Ingelow, JEAN,

Chambers's Encyclopaedia, Volume 6: Humber to Malta, p. 141

Ingelow, JEAN, a popular poetess and novelist, was born at Boston, Lincolnshire, in 1820. Her first efforts in verse were published anonymously in 1850 under the title of A Rhyming Chronicle of Incidents and Feelings. These gave indication of considerable power, as well as of the influence of Tennyson and Mrs Browning, to whose writings she appears to have been strongly drawn in youth.

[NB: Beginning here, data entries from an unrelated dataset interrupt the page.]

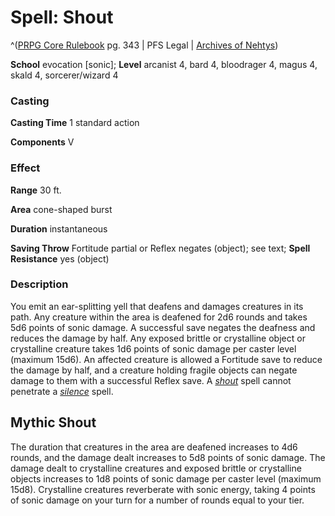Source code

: # Spell: Shout

^([PRPG Core Rulebook][ss-shout] pg. 343 | PFS Legal | [Archives of Nehtys][sn-shout])

**School** evocation [sonic]; **Level** arcanist 4, bard 4, bloodrager 4, magus 4, skald 4, sorcerer/wizard 4

### Casting

**Casting Time** 1 standard action  

**Components** V

### Effect

**Range** 30 ft.  

**Area** cone-shaped burst  

**Duration** instantaneous  

**Saving Throw** Fortitude partial or Reflex negates (object); see text; **Spell Resistance** yes (object)

### Description

You emit an ear-splitting yell that deafens and damages creatures in its path. Any creature within the area is deafened for 2d6 rounds and takes 5d6 points of sonic damage. A successful save negates the deafness and reduces the damage by half. Any exposed brittle or crystalline object or crystalline creature takes 1d6 points of sonic damage per caster level (maximum 15d6). An affected creature is allowed a Fortitude save to reduce the damage by half, and a creature holding fragile objects can negate damage to them with a successful Reflex save. A _[shout]_ spell cannot penetrate a _[silence]_ spell.

## Mythic Shout

The duration that creatures in the area are deafened increases to 4d6 rounds, and the damage dealt increases to 5d8 points of sonic damage. The damage dealt to crystalline creatures and exposed brittle or crystalline objects increases to 1d8 points of sonic damage per caster level (maximum 15d8). Crystalline creatures reverberate with sonic energy, taking 4 points of sonic damage on your turn for a number of rounds equal to your tier.

[ss-shout]: http://paizo.com/pathfinderRPG/v57
[sn-shout]: http://www.archivesofnethys.com/SpellDisplay.aspx?ItemName=Shout
[silence]: http://www.archivesofnethys.com/SpellDisplay.aspx?ItemName=silence
[shout]: http://www.archivesofnethys.com/SpellDisplay.aspx?ItemName=shout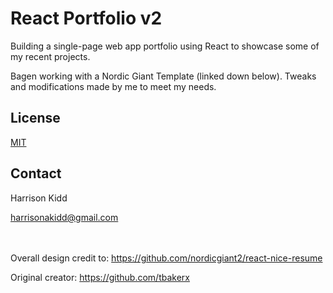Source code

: # React Portfolio v2
Building a single-page web app portfolio using React to showcase some of my recent projects.

Bagen working with a Nordic Giant Template (linked down below).  Tweaks and modifications made by me to meet my needs.

## License
[MIT](https://choosealicense.com/licenses/mit/)

## Contact
Harrison Kidd

<a href="mailto:harrisonakidd@gmail.com">harrisonakidd@gmail.com</a>

<br><br>
Overall design credit to:
https://github.com/nordicgiant2/react-nice-resume

Original creator: https://github.com/tbakerx
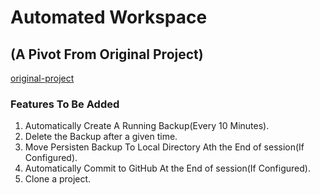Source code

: # Automated Workspace
## (A Pivot From Original Project)

[original-project](https://github.com/FalseG0d/DjangoPractice/tree/master/DjangoCustomerMgmt)

### Features To Be Added

1. Automatically Create A Running Backup(Every 10 Minutes).
2. Delete the Backup after a given time.
3. Move Persisten Backup To Local Directory Ath the End of session(If Configured).
4. Automatically Commit to GitHub At the End of session(If Configured).
5. Clone a project.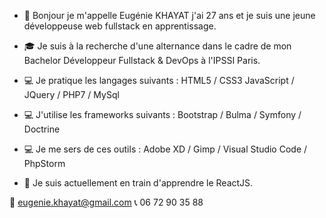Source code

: - 👋 Bonjour je m'appelle Eugénie KHAYAT j'ai 27 ans et je suis une jeune développeuse web fullstack en apprentissage.
- 🎓 Je suis à la recherche d'une alternance dans le cadre de mon Bachelor Développeur Fullstack & DevOps à l'IPSSI Paris.

- 💻 Je pratique les langages suivants : HTML5 / CSS3 JavaScript / JQuery / PHP7 / MySql
- 💻 J'utilise les frameworks suivants : Bootstrap / Bulma / Symfony / Doctrine
- 💻 Je me sers de ces outils : Adobe XD / Gimp / Visual Studio Code / PhpStorm
- 💪 Je suis actuellement en train d'apprendre le ReactJS.




📧 eugenie.khayat@gmail.com
📞 06 72 90 35 88
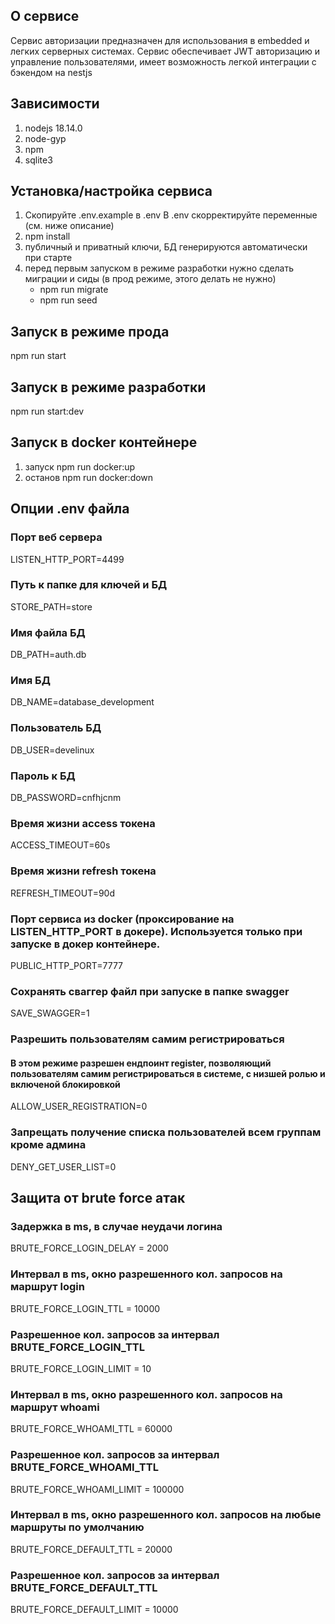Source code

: ## О сервисе
Сервис авторизации предназначен для использования в embedded и легких серверных системах.
Сервис обеспечивает JWT авторизацию и управление пользователями, имеет возможность легкой интеграции
с бэкендом на nestjs

## Зависимости
1. nodejs 18.14.0
2. node-gyp
3. npm
4. sqlite3

## Установка/настройка сервиса
1. Скопируйте .env.example в .env
   В .env скорректируйте переменные (см. ниже описание)
2. npm install
3. публичный и приватный ключи, БД генерируются автоматически при старте
4. перед первым запуском в режиме разработки нужно сделать миграции и сиды (в прод режиме, этого делать не нужно)
   - npm run migrate
   - npm run seed

## Запуск в режиме прода
npm run start

## Запуск в режиме разработки

npm run start:dev

## Запуск в docker контейнере
1. запуск npm run docker:up
2. останов npm run docker:down

## Опции .env файла
### Порт веб сервера
LISTEN_HTTP_PORT=4499
### Путь к папке для ключей и БД
STORE_PATH=store

### Имя файла БД
DB_PATH=auth.db

### Имя БД
DB_NAME=database_development

### Пользователь БД
DB_USER=develinux

### Пароль к БД
DB_PASSWORD=cnfhjcnm

### Время жизни access токена
ACCESS_TIMEOUT=60s

### Время жизни refresh токена
REFRESH_TIMEOUT=90d

### Порт сервиса из docker (проксирование на LISTEN_HTTP_PORT в докере). Используется только при запуске в докер контейнере.
PUBLIC_HTTP_PORT=7777

### Сохранять сваггер файл при запуске в папке swagger
SAVE_SWAGGER=1

### Разрешить пользователям самим регистрироваться
#### В этом режиме разрешен ендпоинт register, позволяющий пользователям самим регистрироваться в системе, с низшей ролью и включеной блокировкой
ALLOW_USER_REGISTRATION=0

### Запрещать получение списка пользователей всем группам кроме админа
DENY_GET_USER_LIST=0

## Защита от brute force атак
### Задержка в ms, в случае неудачи логина
BRUTE_FORCE_LOGIN_DELAY = 2000

### Интервал в ms, окно разрешенного кол. запросов на маршрут login
BRUTE_FORCE_LOGIN_TTL = 10000
### Разрешенное кол. запросов за интервал BRUTE_FORCE_LOGIN_TTL
BRUTE_FORCE_LOGIN_LIMIT = 10

### Интервал в ms, окно разрешенного кол. запросов на маршрут whoami
BRUTE_FORCE_WHOAMI_TTL = 60000
### Разрешенное кол. запросов за интервал BRUTE_FORCE_WHOAMI_TTL
BRUTE_FORCE_WHOAMI_LIMIT = 100000

### Интервал в ms, окно разрешенного кол. запросов на любые маршруты по умолчанию
BRUTE_FORCE_DEFAULT_TTL = 20000
### Разрешенное кол. запросов за интервал BRUTE_FORCE_DEFAULT_TTL
BRUTE_FORCE_DEFAULT_LIMIT = 10000
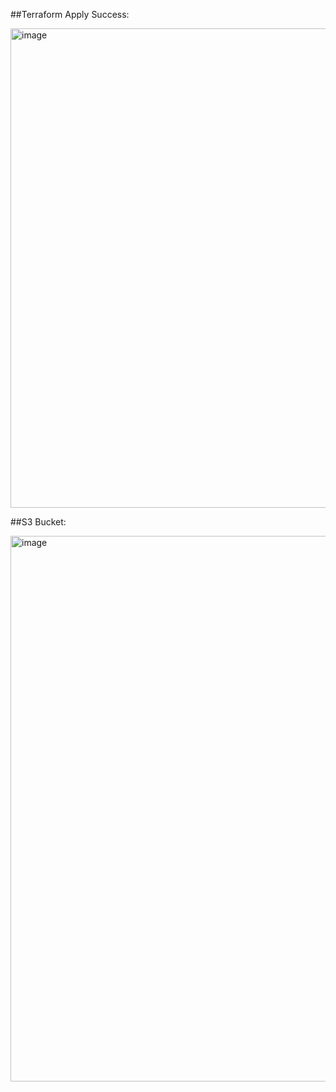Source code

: ##Terraform Apply Success:

<img width="767" alt="image" src="https://github.com/user-attachments/assets/1b19b4e9-e0cf-4afc-ac54-69467bd33f27" />


##S3 Bucket:


<img width="873" alt="image" src="https://github.com/user-attachments/assets/6748145f-9692-4d8a-b651-2fc171c144f0" />

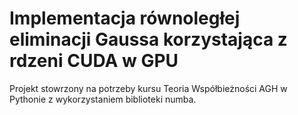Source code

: # Implementacja równoległej eliminacji Gaussa korzystająca z rdzeni CUDA w GPU

Projekt stowrzony na potrzeby kursu Teoria Współbieżności AGH w Pythonie z wykorzystaniem biblioteki numba. 
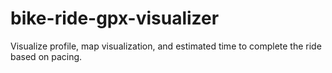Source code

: # bike-ride-gpx-visualizer
Visualize profile, map visualization, and estimated time to complete the ride based on pacing.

A good deal of Miss Ingelow’s poetry is of a devotional or religious cast, introspective in quality and melodious in style. But she has also written some powerful ballads, and of her minor pieces The High-tide on the Coast of Lincolnshire, 1871, is probably both the finest and the best known. Of her larger poems A Story of Doom (1867) has been the most successful. To about the same time belong Deborah’s Book and the Lonely Rock, Grandmother’s Shoe, The Suspicious Jackdaw, The Life of John Smith, The Minnows with Silver Tails, Studies for Stories. Among her novels may be mentioned Off the Skelligs, Fated to be Free (1875), Don John (1876), and Sarah de Berenger (1880). An edition of poems appeared in 1880–87 (3 vols.). She died 20th July 1897.